Visualisasi luaran 100 percobaan eksperimen jarum Buffon yang dihasilkan dari Daftar 7, ditunjukkan pada Gambar 5.

Kode
hasil_eksperimen
Gambar 5: Hasil pelemparan secara acak 100 jarum pada selembar kertas

Sebelumnya kita telah mengetahui berapa banyak jarum yang memotong garis dan yang tidak. Kita juga dapat mengetahui persentasenya juga. Kedua informasi ini dapat kita visualisasikan, seperti yang disajikan pada Gambar 6!

Kode
data_eksperimen |> 
  ggplot(aes(x = potong, fill = potong)) + 
  geom_bar() + 
  scale_fill_manual(
    values = c(
      "Memotong" = "#4269d0",
      "Tak memotong" = "#ff725c"
    )
  ) + 
  theme_minimal() + 
  theme(
    legend.position = "none",
    axis.title.x = element_blank()
  ) + 
  labs(
    y = "Frekuensi"
  )

data_eksperimen |> 
  mutate(
    potong = factor(potong, levels = c("Tak memotong", "Memotong"))
  ) |> 
  ggplot(aes(x = 1, fill = potong)) + 
  geom_bar(position = "fill") + 
  scale_y_continuous(
    labels = percent_format(),
    breaks = seq(from = 0, to = 1, by = .1)
  ) + 
  scale_fill_manual(
    values = c(
      "Tak memotong" = "#ff725c",
      "Memotong" = "#4269d0"
    ),
    name = "Hasil percobaan",
    breaks = c("Memotong", "Tak memotong")
  ) + 
  theme_minimal() + 
  theme(
    legend.position = "bottom",
    axis.title.x = element_blank(),
    axis.text.x = element_blank()
  ) + 
  labs(
    y = "Frekuensi relatif"
  )
(a) Frekuensi hasil setiap percobaan: Memotong dan Tak memotong
(b) Frekuensi relatif hasil setiap percobaan
Gambar 6: Hasil eksperimen jarum Buffon

Berdasarkan Gambar 6 (b), kita dapat mengetahui bahwa peluang empiris jarumnya memotong garis adalah 60% atau 0,6. Bagaimana dengan peluang empirisnya pada percobaan pertama, kedua, ketiga, dan seterusnya sampai ke-100? Untuk itu, kita hitung terlebih dahulu peluang empirisnya untuk setiap percobaannya dengan menggunakan kode pada Daftar 8.
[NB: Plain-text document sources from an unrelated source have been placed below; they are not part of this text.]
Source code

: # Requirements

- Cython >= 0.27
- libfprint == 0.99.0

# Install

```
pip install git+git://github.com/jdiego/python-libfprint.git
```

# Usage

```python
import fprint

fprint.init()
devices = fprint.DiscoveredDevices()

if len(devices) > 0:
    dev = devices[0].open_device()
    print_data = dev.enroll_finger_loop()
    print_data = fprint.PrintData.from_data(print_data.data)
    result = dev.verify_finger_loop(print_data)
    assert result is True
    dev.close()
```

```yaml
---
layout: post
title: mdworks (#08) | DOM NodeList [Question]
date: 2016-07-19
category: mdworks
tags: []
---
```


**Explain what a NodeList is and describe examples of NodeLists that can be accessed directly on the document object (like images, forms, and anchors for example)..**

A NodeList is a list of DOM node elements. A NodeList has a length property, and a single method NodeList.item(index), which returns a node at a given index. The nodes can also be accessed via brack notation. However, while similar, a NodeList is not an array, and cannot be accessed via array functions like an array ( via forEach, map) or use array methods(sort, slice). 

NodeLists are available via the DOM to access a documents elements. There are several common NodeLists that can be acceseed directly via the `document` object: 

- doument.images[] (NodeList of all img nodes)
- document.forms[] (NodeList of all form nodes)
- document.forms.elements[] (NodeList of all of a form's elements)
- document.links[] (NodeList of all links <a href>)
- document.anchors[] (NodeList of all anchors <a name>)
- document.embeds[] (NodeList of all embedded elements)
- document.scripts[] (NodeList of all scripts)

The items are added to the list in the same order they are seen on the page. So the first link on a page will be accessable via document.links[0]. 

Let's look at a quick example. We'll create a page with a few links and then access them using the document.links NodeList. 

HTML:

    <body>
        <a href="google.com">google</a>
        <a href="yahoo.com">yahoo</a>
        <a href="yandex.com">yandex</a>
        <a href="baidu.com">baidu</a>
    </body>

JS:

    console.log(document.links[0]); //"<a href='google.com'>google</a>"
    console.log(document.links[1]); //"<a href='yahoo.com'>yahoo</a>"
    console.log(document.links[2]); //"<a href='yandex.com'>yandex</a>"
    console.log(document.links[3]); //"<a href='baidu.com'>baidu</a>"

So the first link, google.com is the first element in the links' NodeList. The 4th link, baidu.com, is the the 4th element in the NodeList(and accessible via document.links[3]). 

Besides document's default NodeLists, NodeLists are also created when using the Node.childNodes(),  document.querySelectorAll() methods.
Daftar 8: Menghitung peluang empiris untuk setiap percobaan
data_eksperimen <- data_eksperimen |> 
1  mutate(
    potong_numerik = if_else(
      potong == "Memotong", 1, 0
    ),
2    peluang_empiris = cumsum(potong_numerik) / percobaan
  )

glimpse(data_eksperimen)
1
Kita tambahkan variabel potong_numerik yang nilainya 1 jika variabel potong bernilai “Memotong”, dan nilainya 0 jika potong bernilai “Tak memotong”.
2
Kita hitung peluang empiris memperoleh jarum yang memotong garis.
Rows: 100
Columns: 14
$ x1              <dbl> 1.909627, 5.978395, 5.874198, 5.987036, 7.887323, 6.12…
$ y1              <dbl> 1.283654, 5.520609, 3.242062, 2.633571, 2.069911, 3.60…
$ theta           <dbl> 4.1516438, 3.3197799, 1.9948725, 4.8245782, 3.3068938,…
$ percobaan       <int> 1, 2, 3, 4, 5, 6, 7, 8, 9, 10, 11, 12, 13, 14, 15, 16,…
$ x2              <dbl> 1.3778099, 4.9942286, 5.4627189, 6.0989896, 6.9009542,…
$ y2              <dbl> 0.4367948, 5.3433631, 4.1534815, 1.6398571, 1.9053618,…
$ warna           <chr> "#efb118", "#ff725c", "#6cc5b0", "#3ca951", "#ff8ab7",…
$ yt              <dbl> 0.8602243, 5.4319860, 3.6977718, 2.1367138, 1.9876365,…
$ theta_l         <dbl> 0.56074517, 1.39260910, 0.42407619, 0.11218922, 1.4054…
$ h               <dbl> 0.26590870, 0.49208331, 0.20573949, 0.05597701, 0.4931…
$ d_h             <dbl> 0.13977571, 0.43198600, 0.30222817, 0.13671384, 0.0123…
$ potong          <chr> "Memotong", "Memotong", "Tak memotong", "Tak memotong"…
$ potong_numerik  <dbl> 1, 1, 0, 0, 1, 0, 0, 1, 1, 1, 0, 0, 1, 0, 1, 1, 1, 0, …
$ peluang_empiris <dbl> 1.0000000, 1.0000000, 0.6666667, 0.5000000, 0.6000000,…

Sekarang, kita dapat memvisualisaikan perubahan peluang empirisnya dari satu percobaan ke percobaan lainnya. Visualisasi semacam ini akan lebih membantu jika kita juga menambahkan peluang teoretisnya. Peluang teoretis tersebut adalah \(\frac{2}{\pi}\). Nanti kamu dapat melihat pembahasan tentang peluang teoretis ini pada Catatan 1. Kita gunakan informasi tersebut untuk membuat kode visualisasinya, seperti yang ditunjukkan pada Daftar 9.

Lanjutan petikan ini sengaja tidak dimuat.